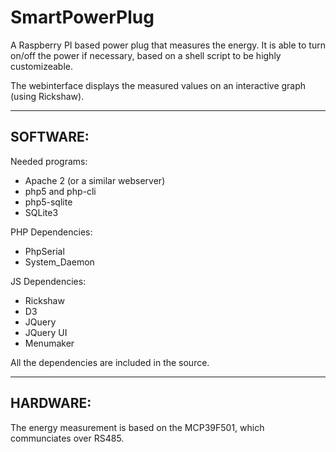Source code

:# SmartPowerPlug
A Raspberry PI based power plug that measures the energy.
It is able to turn on/off the power if necessary, based on a shell script to be highly customizeable.

The webinterface displays the measured values on an interactive graph (using Rickshaw).

------------------------------------------------------------------------
SOFTWARE:
------------------------------------------------------------------------
Needed programs:
 - Apache 2 (or a similar webserver)
 - php5 and php-cli
 - php5-sqlite
 - SQLite3

PHP Dependencies:
 - PhpSerial
 - System_Daemon
 
JS Dependencies:
 - Rickshaw
 - D3
 - JQuery
 - JQuery UI
 - Menumaker

All the dependencies are included in the source.


------------------------------------------------------------------------
HARDWARE:
------------------------------------------------------------------------
The energy measurement is based on the MCP39F501, which communciates over RS485.

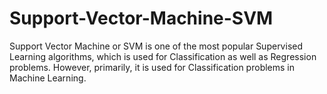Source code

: # Support-Vector-Machine-SVM
Support Vector Machine or SVM is one of the most popular Supervised Learning algorithms, which is used for Classification as well as Regression problems. However, primarily, it is used for Classification problems in Machine Learning.
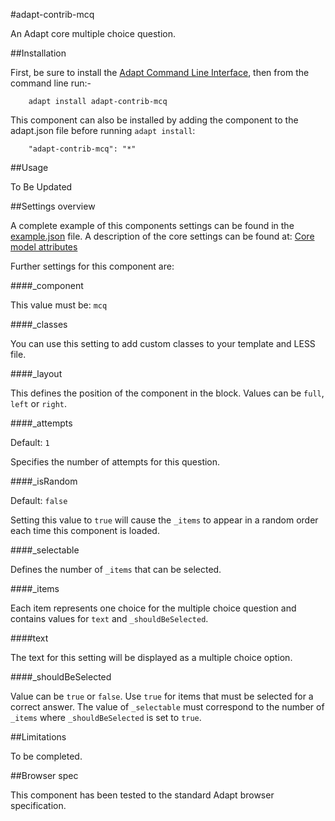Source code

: #adapt-contrib-mcq

An Adapt core multiple choice question.

##Installation

First, be sure to install the [Adapt Command Line Interface](https://github.com/adaptlearning/adapt-cli), then from the command line run:-

        adapt install adapt-contrib-mcq

This component can also be installed by adding the component to the adapt.json file before running `adapt install`:

        "adapt-contrib-mcq": "*"

##Usage

To Be Updated

##Settings overview
 
A complete example of this components settings can be found in the [example.json](https://github.com/adaptlearning/adapt-contrib-mcq/blob/master/example.json) file. A description of the core settings can be found at: [Core model attributes](https://github.com/adaptlearning/adapt_framework/wiki/Core-model-attributes)

Further settings for this component are:

####_component

This value must be: `mcq`

####_classes

You can use this setting to add custom classes to your template and LESS file.

####_layout

This defines the position of the component in the block. Values can be `full`, `left` or `right`. 

####_attempts

Default: `1`

Specifies the number of attempts for this question.

####_isRandom

Default: `false`

Setting this value to `true` will cause the `_items` to appear in a random order each time this component is loaded.

####_selectable

Defines the number of `_items` that can be selected.

####_items

Each item represents one choice for the multiple choice question and contains values for `text` and `_shouldBeSelected`.

####text

The text for this setting will be displayed as a multiple choice option.


####_shouldBeSelected

Value can be `true` or `false`. Use `true` for items that must be selected for a correct answer. The value of `_selectable` must correspond to the number of `_items` where `_shouldBeSelected` is set to `true`.

##Limitations
 
To be completed.
 
##Browser spec
 
This component has been tested to the standard Adapt browser specification.
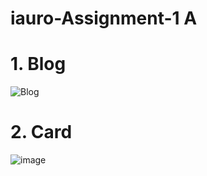 # iauro-Assignment-1 A

# 1. Blog
![Blog](https://user-images.githubusercontent.com/75259034/208667171-1de41965-1655-44eb-9176-d31d36a5c56d.png)

# 2. Card
![image](https://user-images.githubusercontent.com/75259034/208678987-ef2d20fd-1fa9-44d6-b041-d3d39ea8c954.png)

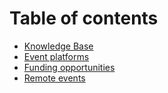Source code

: # Table of contents

* [Knowledge Base](README.md)
* [Event platforms](event-platforms.md)
* [Funding opportunities](funding-opportunities.md)
* [Remote events](remote-events.md)

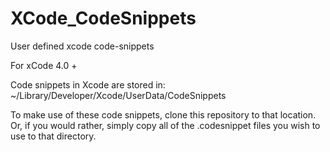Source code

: XCode_CodeSnippets
==================

User defined xcode code-snippets

For xCode 4.0 +

Code snippets in Xcode are stored in: ~/Library/Developer/Xcode/UserData/CodeSnippets

To make use of these code snippets, clone this repository to that location. Or, if you would rather, simply copy all of the .codesnippet files you wish to use to that directory.
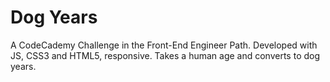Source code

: # Dog Years

A CodeCademy Challenge in the Front-End Engineer Path. Developed with JS, CSS3 and HTML5, responsive. Takes a human age and converts to dog years.
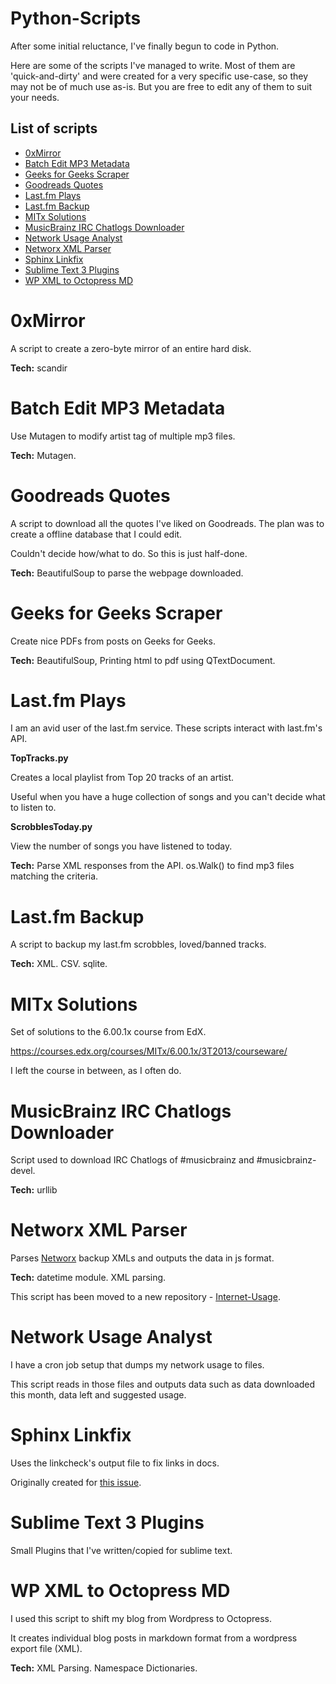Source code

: # Python-Scripts

After some initial reluctance, I've finally begun to code in Python.

Here are some of the scripts I've managed to write. Most of them are 'quick-and-dirty' and were created for a very specific use-case, so they may not be of much use as-is. But you are free to edit any of them to suit your needs.

## List of scripts

* [0xMirror](#mirror)
* [Batch Edit MP3 Metadata](#meta)
* [Geeks for Geeks Scraper](#g4g)
* [Goodreads Quotes](#gr)
* [Last.fm Plays](#lfm-plays)
* [Last.fm Backup](#lfm-backup)
* [MITx Solutions](#mitx)
* [MusicBrainz IRC Chatlogs Downloader](#irc)
* [Network Usage Analyst](#netuse)
* [Networx XML Parser](#networx)
* [Sphinx Linkfix](#linkfix)
* [Sublime Text 3 Plugins](#sublime)
* [WP XML to Octopress MD](#wp)

# <a name="mirror"></a>0xMirror

A script to create a zero-byte mirror of an entire hard disk.

**Tech:** scandir

# <a name="meta"></a>Batch Edit MP3 Metadata

Use Mutagen to modify artist tag of multiple mp3 files.

**Tech:** Mutagen.

# <a name="gr"></a>Goodreads Quotes

A script to download all the quotes I've liked on Goodreads. The plan was to create a offline database that I could edit.

Couldn't decide how/what to do. So this is just half-done.

**Tech:** BeautifulSoup to parse the webpage downloaded.

# <a name="gr"></a>Geeks for Geeks Scraper

Create nice PDFs from posts on Geeks for Geeks.

**Tech:** BeautifulSoup, Printing html to pdf using QTextDocument.

# <a name="lfm-plays"></a>Last.fm Plays

I am an avid user of the last.fm service. These scripts interact with last.fm's API.

**TopTracks.py**

Creates a local playlist from Top 20 tracks of an artist. 

Useful when you have a huge collection of songs and you can't decide what to listen to.

**ScrobblesToday.py**

View the number of songs you have listened to today.

**Tech:** Parse XML responses from the API. os.Walk() to find mp3 files matching the criteria.

# <a name="lfm-backup"></a>Last.fm Backup

A script to backup my last.fm scrobbles, loved/banned tracks.

**Tech:** XML. CSV. sqlite.

# <a name="mitx"></a>MITx Solutions

Set of solutions to the 6.00.1x course from EdX.

https://courses.edx.org/courses/MITx/6.00.1x/3T2013/courseware/

I left the course in between, as I often do.

# <a name="irc"></a>MusicBrainz IRC Chatlogs Downloader

Script used to download IRC Chatlogs of #musicbrainz and #musicbrainz-devel.

**Tech:** urllib

# <a name="networx"></a>Networx XML Parser

Parses [Networx](http://www.softperfect.com/products/networx) backup XMLs and outputs the data in js format. 

**Tech:** datetime module. XML parsing.

This script has been moved to a new repository - [Internet-Usage](http://github.com/dufferzafar/internet-usage).

# <a name="netuse"></a>Network Usage Analyst

I have a cron job setup that dumps my network usage to files. 

This script reads in those files and outputs data such as data downloaded this month, data left and suggested usage.

# <a name="linkfix"></a>Sphinx Linkfix

Uses the linkcheck's output file to fix links in docs.

Originally created for [this issue](https://github.com/scrapy/scrapy/issues/606).

# <a name="sublime"></a>Sublime Text 3 Plugins

Small Plugins that I've written/copied for sublime text.

# <a name="wp"></a>WP XML to Octopress MD

I used this script to shift my blog from Wordpress to Octopress.

It creates individual blog posts in markdown format from a wordpress export file (XML).

**Tech:** XML Parsing. Namespace Dictionaries.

— YOUR TASK —
Everything in the records should be repeated exactly except the images.

— YOUR RESPONSE —
Source code

:# SmartPowerPlug
A Raspberry PI based power plug that measures the energy.
It is able to turn on/off the power if necessary, based on a shell script to be highly customizeable.

The webinterface displays the measured values on an interactive graph (using Rickshaw).

------------------------------------------------------------------------
SOFTWARE:
------------------------------------------------------------------------
Needed programs:
 - Apache 2 (or a similar webserver)
 - php5 and php-cli
 - php5-sqlite
 - SQLite3

PHP Dependencies:
 - PhpSerial
 - System_Daemon
 
JS Dependencies:
 - Rickshaw
 - D3
 - JQuery
 - JQuery UI
 - Menumaker

All the dependencies are included in the source.


------------------------------------------------------------------------
HARDWARE:
------------------------------------------------------------------------
The energy measurement is based on the MCP39F501, which communciates over RS485.

Source code

: # Support-Vector-Machine-SVM
Support Vector Machine or SVM is one of the most popular Supervised Learning algorithms, which is used for Classification as well as Regression problems. However, primarily, it is used for Classification problems in Machine Learning.
Source code

: #adapt-contrib-mcq

An Adapt core multiple choice question.

##Installation

First, be sure to install the [Adapt Command Line Interface](https://github.com/adaptlearning/adapt-cli), then from the command line run:-

        adapt install adapt-contrib-mcq

This component can also be installed by adding the component to the adapt.json file before running `adapt install`:

        "adapt-contrib-mcq": "*"

##Usage

To Be Updated

##Settings overview
 
A complete example of this components settings can be found in the [example.json](https://github.com/adaptlearning/adapt-contrib-mcq/blob/master/example.json) file. A description of the core settings can be found at: [Core model attributes](https://github.com/adaptlearning/adapt_framework/wiki/Core-model-attributes)

Further settings for this component are:

####_component

This value must be: `mcq`

####_classes

You can use this setting to add custom classes to your template and LESS file.

####_layout

This defines the position of the component in the block. Values can be `full`, `left` or `right`. 

####_attempts

Default: `1`

Specifies the number of attempts for this question.

####_isRandom

Default: `false`

Setting this value to `true` will cause the `_items` to appear in a random order each time this component is loaded.

####_selectable

Defines the number of `_items` that can be selected.

####_items

Each item represents one choice for the multiple choice question and contains values for `text` and `_shouldBeSelected`.

####text

The text for this setting will be displayed as a multiple choice option.


####_shouldBeSelected

Value can be `true` or `false`. Use `true` for items that must be selected for a correct answer. The value of `_selectable` must correspond to the number of `_items` where `_shouldBeSelected` is set to `true`.

##Limitations
 
To be completed.
 
##Browser spec
 
This component has been tested to the standard Adapt browser specification.
 # iauro-Assignment-1 A

# 1. Blog
![Blog](https://user-images.githubusercontent.com/75259034/208667171-1de41965-1655-44eb-9176-d31d36a5c56d.png)

# 2. Card
![image](https://user-images.githubusercontent.com/75259034/208678987-ef2d20fd-1fa9-44d6-b041-d3d39ea8c954.png)

Source code

: # Table of contents

* [Knowledge Base](README.md)
* [Event platforms](event-platforms.md)
* [Funding opportunities](funding-opportunities.md)
* [Remote events](remote-events.md)

Source code

: XCode_CodeSnippets
==================

User defined xcode code-snippets

For xCode 4.0 +

Code snippets in Xcode are stored in: ~/Library/Developer/Xcode/UserData/CodeSnippets

To make use of these code snippets, clone this repository to that location. Or, if you would rather, simply copy all of the .codesnippet files you wish to use to that directory.
Source code

: # Dog Years

A CodeCademy Challenge in the Front-End Engineer Path. Developed with JS, CSS3 and HTML5, responsive. Takes a human age and converts to dog years.
Source code

: # Python-Scripts

After some initial reluctance, I've finally begun to code in Python.

Here are some of the scripts I've managed to write. Most of them are 'quick-and-dirty' and were created for a very specific use-case, so they may not be of much use as-is. But you are free to edit any of them to suit your needs.

## List of scripts

* [0xMirror](#mirror)
* [Batch Edit MP3 Metadata](#meta)
* [Geeks for Geeks Scraper](#g4g)
* [Goodreads Quotes](#gr)
* [Last.fm Plays](#lfm-plays)
* [Last.fm Backup](#lfm-backup)
* [MITx Solutions](#mitx)
* [MusicBrainz IRC Chatlogs Downloader](#irc)
* [Network Usage Analyst](#netuse)
* [Networx XML Parser](#networx)
* [Sphinx Linkfix](#linkfix)
* [Sublime Text 3 Plugins](#sublime)
* [WP XML to Octopress MD](#wp)

# <a name="mirror"></a>0xMirror

A script to create a zero-byte mirror of an entire hard disk.

**Tech:** scandir

# <a name="meta"></a>Batch Edit MP3 Metadata

Use Mutagen to modify artist tag of multiple mp3 files.

**Tech:** Mutagen.

# <a name="gr"></a>Goodreads Quotes

A script to download all the quotes I've liked on Goodreads. The plan was to create a offline database that I could edit.

Couldn't decide how/what to do. So this is just half-done.

**Tech:** BeautifulSoup to parse the webpage downloaded.

# <a name="gr"></a>Geeks for Geeks Scraper

Create nice PDFs from posts on Geeks for Geeks.

**Tech:** BeautifulSoup, Printing html to pdf using QTextDocument.

# <a name="lfm-plays"></a>Last.fm Plays

I am an avid user of the last.fm service. These scripts interact with last.fm's API.

**TopTracks.py**

Creates a local playlist from Top 20 tracks of an artist. 

Useful when you have a huge collection of songs and you can't decide what to listen to.

**ScrobblesToday.py**

View the number of songs you have listened to today.

**Tech:** Parse XML responses from the API. os.Walk() to find mp3 files matching the criteria.

# <a name="lfm-backup"></a>Last.fm Backup

A script to backup my last.fm scrobbles, loved/banned tracks.

**Tech:** XML. CSV. sqlite.

# <a name="mitx"></a>MITx Solutions

Set of solutions to the 6.00.1x course from EdX.

https://courses.edx.org/courses/MITx/6.00.1x/3T2013/courseware/

I left the course in between, as I often do.

# <a name="irc"></a>MusicBrainz IRC Chatlogs Downloader

Script used to download IRC Chatlogs of #musicbrainz and #musicbrainz-devel.

**Tech:** urllib

# <a name="networx"></a>Networx XML Parser

Parses [Networx](http://www.softperfect.com/products/networx) backup XMLs and outputs the data in js format. 

**Tech:** datetime module. XML parsing.

This script has been moved to a new repository - [Internet-Usage](http://github.com/dufferzafar/internet-usage).

# <a name="netuse"></a>Network Usage Analyst

I have a cron job setup that dumps my network usage to files. 

This script reads in those files and outputs data such as data downloaded this month, data left and suggested usage.

# <a name="linkfix"></a>Sphinx Linkfix

Uses the linkcheck's output file to fix links in docs.

Originally created for [this issue](https://github.com/scrapy/scrapy/issues/606).

# <a name="sublime"></a>Sublime Text 3 Plugins

Small Plugins that I've written/copied for sublime text.

# <a name="wp"></a>WP XML to Octopress MD

I used this script to shift my blog from Wordpress to Octopress.

It creates individual blog posts in markdown format from a wordpress export file (XML).

**Tech:** XML Parsing. Namespace Dictionaries.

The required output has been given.